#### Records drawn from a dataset
>>>

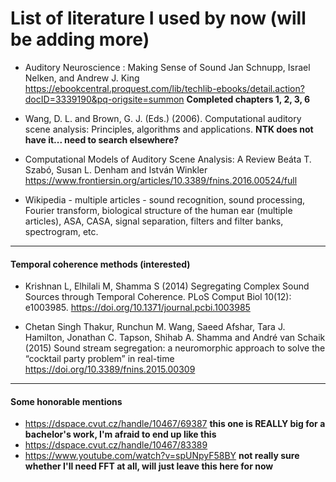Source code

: # List of literature I used by now (will be adding more)

- Auditory Neuroscience : Making Sense of Sound
Jan Schnupp, Israel Nelken, and Andrew J. King
https://ebookcentral.proquest.com/lib/techlib-ebooks/detail.action?docID=3339190&pq-origsite=summon
**Completed chapters 1, 2, 3, 6**

- Wang, D. L. and Brown, G. J. (Eds.) (2006). Computational auditory scene analysis: Principles,
algorithms and applications.
**NTK does not have it... need to search elsewhere?**

- Computational Models of Auditory Scene Analysis: A Review
Beáta T. Szabó, Susan L. Denham and István Winkler
https://www.frontiersin.org/articles/10.3389/fnins.2016.00524/full

- Wikipedia - multiple articles - sound recognition, sound processing, Fourier transform,
biological structure of the human ear (multiple articles),
ASA, CASA, signal separation, filters and filter banks, spectrogram, etc.

------------------------------------------------------------------------------------------

#### Temporal coherence methods (interested)

- Krishnan L, Elhilali M, Shamma S (2014) 
Segregating Complex Sound Sources through Temporal Coherence. 
PLoS Comput Biol 10(12): e1003985. https://doi.org/10.1371/journal.pcbi.1003985

- Chetan Singh Thakur, Runchun M. Wang, Saeed Afshar, Tara J. Hamilton, Jonathan C. Tapson,
Shihab A. Shamma and André van Schaik (2015) Sound stream segregation: a neuromorphic approach
to solve the “cocktail party problem” in real-time
https://doi.org/10.3389/fnins.2015.00309

------------------------------------------------------------------------------------------

#### Some honorable mentions

 - https://dspace.cvut.cz/handle/10467/69387  **this one is REALLY big for a bachelor's
work, I'm afraid to end up like this**
 - https://dspace.cvut.cz/handle/10467/83389
 - https://www.youtube.com/watch?v=spUNpyF58BY  **not really sure whether I'll need FFT at all,
will just leave this here for now**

<<<

#### TASK
Each record needs to be reproduced exactly, and no image should be carried over.

#### RESPONSE TO THIS EXERCISE
Source code

: # List of literature I used by now (will be adding more)

- Auditory Neuroscience : Making Sense of Sound
Jan Schnupp, Israel Nelken, and Andrew J. King
https://ebookcentral.proquest.com/lib/techlib-ebooks/detail.action?docID=3339190&pq-origsite=summon
**Completed chapters 1, 2, 3, 6**

- Wang, D. L. and Brown, G. J. (Eds.) (2006). Computational auditory scene analysis: Principles,
algorithms and applications.
**NTK does not have it... need to search elsewhere?**

- Computational Models of Auditory Scene Analysis: A Review
Beáta T. Szabó, Susan L. Denham and István Winkler
https://www.frontiersin.org/articles/10.3389/fnins.2016.00524/full

- Wikipedia - multiple articles - sound recognition, sound processing, Fourier transform,
biological structure of the human ear (multiple articles),
ASA, CASA, signal separation, filters and filter banks, spectrogram, etc.

------------------------------------------------------------------------------------------

#### Temporal coherence methods (interested)

- Krishnan L, Elhilali M, Shamma S (2014) 
Segregating Complex Sound Sources through Temporal Coherence. 
PLoS Comput Biol 10(12): e1003985. https://doi.org/10.1371/journal.pcbi.1003985

- Chetan Singh Thakur, Runchun M. Wang, Saeed Afshar, Tara J. Hamilton, Jonathan C. Tapson,
Shihab A. Shamma and André van Schaik (2015) Sound stream segregation: a neuromorphic approach
to solve the “cocktail party problem” in real-time
https://doi.org/10.3389/fnins.2015.00309

------------------------------------------------------------------------------------------

#### Some honorable mentions

 - https://dspace.cvut.cz/handle/10467/69387  **this one is REALLY big for a bachelor's
work, I'm afraid to end up like this**
 - https://dspace.cvut.cz/handle/10467/83389
 - https://www.youtube.com/watch?v=spUNpyF58BY  **not really sure whether I'll need FFT at all,
will just leave this here for now**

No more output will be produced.